The first cells identified as producing IL-17A were Th17 lymphocytes, driven by the differentiation of TCD4 lymphocytes, through which related substances such as IL-22, IL-26 and IL-23 are secreted that have the main function of defense against pathogens in infectious diseases, however, the existence of other types of IL-17A-producing cells, such as gamma delta (γδ) T cells, natural killer T cells (NK ), macrophages, dendritic cells, neutrophils and mast cells [7,4,17]; (Figure 2). IL-17A was isolated for the first time in 1993 from a T-cell hybridoma where the presence of unstable sequences rich in adenylate-uridylate in the 3’UTR region was identified, conferring the property of interleukin. Finally, it is important to mention that the proinflammatory effects associated with the expression of IL-17A have been previously studied due to the existing relationship with the development of autoimmune diseases such as psoriasis through the proliferation of keratinocytes and Crohn’s disease through of the promotion of intestinal inflammation, however, endothelial dysfunction associated with the activation of Rho-kinase as a promoter of cardiovascular disease has recently been explained [18-20].

METHODOLOGY

A bibliographic review was carried out through a systematic search in various data sources such as PubMed, Google Scholar, Scielo, Elsevier, Medline, among others. The selection of the article information was extracted from specialized indexed journals on the subject exposed in the English and Spanish languages between the years 2010 and 2022. Key search words such as “arterial hypertension”, “interleukin 17-A” were used “immunity”, “proinflammatory”, “relationship” and “therapeutic” identifying a total of 60 original and review publications of which 31 articles met the requirements established as inclusion criteria for research, such as that the documents were within a time range of not less than 2010, that they were integral processes and that they reported on the relationship between IL-17A and the genesis of AHT. Documents that did not present complete information at the time of the review or that were not sufficiently clear on the subject in question were excluded.

RESULTS AND DISCUSSION

Hypertension is an important risk factor for cardiovascular diseases and a multifactorial condition that affects 40% of the entire population, causing approximately 7.5 million deaths annually worldwide. According to Tanase et al. [4] despite the different medical interventions, AHT causes 62% of cerebrovascular accidents (CVA) and 38% of heart diseases in developing countries. Additionally, according to Rodríguez et al. [7] despite providing the best therapeutic options, in up to 12% of all cases the blood pressure figures cannot be controlled.

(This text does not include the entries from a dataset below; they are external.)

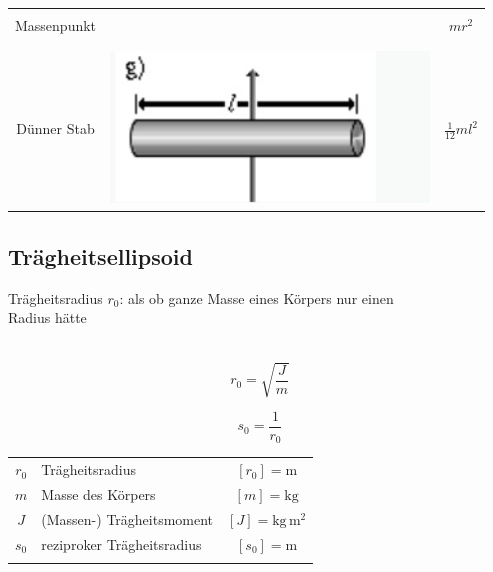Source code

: \begin{tabular}{|c|c|c|}
				& & \\
				Massenpunkt & & $ m r^2 $\\
				& & \\
				& & \\ \hline
				& \multirow{5}{8em}{\includegraphics[width=\linewidth]{Bilder/Wellen-Optik/J_duenner_stab_mitte.png}} & \\
				& & \\
				Dünner Stab & & $ \frac{1}{12}ml^2 $\\
				& & \\
				& & \\ \hline
			\end{tabular}

	\subsection{Trägheitsellipsoid}
		Trägheitsradius $r_0$: als ob ganze Masse eines Körpers nur einen \\
		Radius hätte \\
		\\
		\begin{minipage}{0.48\linewidth}
			$$ \boxed{ r_0 = \sqrt{\frac{J}{m}}} $$
		\end{minipage}
		\hfill
		\begin{minipage}{0.48\linewidth}
			$$ \boxed{s_0 = \frac{1}{r_0} }$$
		\end{minipage}
		
		\begin{tabular}{c l c}
			$r_0$ & Trägheitsradius & $[r_0] = \mathrm{m}$ \\
			$m$ & Masse des Körpers & $[m] = \mathrm{kg}$ \\
			$J$ & (Massen-) Trägheitsmoment & $[J] = \mathrm{kg \, m^2}$ \\
			$s_0$ & reziproker Trägheitsradius & $[s_0] = \mathrm{m}$ \\
			\\
		\end{tabular}
		
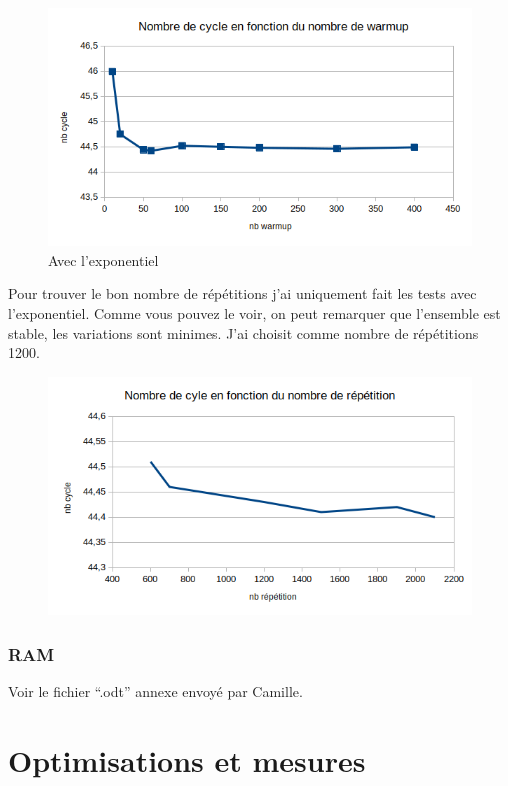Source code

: \documentclass[12pt,a4paper]{article}
\begin{document}
\begin{figure}[!h]
    \includegraphics[scale=0.8]{figures/L2/L2warmup2.png}
    \caption{Avec l'exponentiel}
\end{figure}

Pour trouver le bon nombre de répétitions j'ai uniquement fait les tests avec
l'exponentiel. Comme vous pouvez le voir, on peut remarquer que l'ensemble est
stable, les variations sont minimes. J'ai choisit comme nombre de répétitions
1200.
\begin{figure}[!h]
    \includegraphics[scale=0.8]{figures/L2/L2repet.png}
    \caption{ }
\end{figure}

\subsubsection{RAM}

Voir le fichier \enquote{.odt} annexe envoyé par Camille.

\section{Optimisations et mesures}
\end{document}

The mechanisms that regulate blood pressure have been recognized as one of the main focuses of attention for the generation of investigations since they require the participation of various organs or systems. Authors such as Rodrígues et al. [2] have managed to satisfactorily demonstrate the existence of an important relationship between chronic inflammatory processes and the origin of diseases of the cardiovascular system, more specifically in the development and progression of AHT, with IL- 17A being the main focus of attention since it has been established that during the infusion of Ang-II in an animal model, an increase in the level of circulating Th17 lymphocytes occurs in the body, as well as the production of the cytokine, which promotes the development of the condition [22-24]. Supporting this hypothesis, Tanase et al. [4] ensures that inflammation promotes endothelial dysfunction and atherosclerosis through ROS, which stimulate the secretion of proinflammatory cytokines, increasing the expression of IL-6 and decreasing the availability of nitric oxide NO while Rodrígues et al. [2]; Caillon [10]; Orejudo [11] comment that this has been evidenced through the intracellular RhoA/Rho-kinase (ROCK) signaling pathway through phosphorylation of the threonine residue 495 of endothelial nitric oxide synthase (eNOS) in mouse aorta. Additionally, Rodrígues et al. [2] mention that hypertensive patients have elevated serum levels of several proinflammatory cytokines, especially IL-17A, which suggests that innate immunity, both cellular and humoral, participate in the pathogenesis of the disease.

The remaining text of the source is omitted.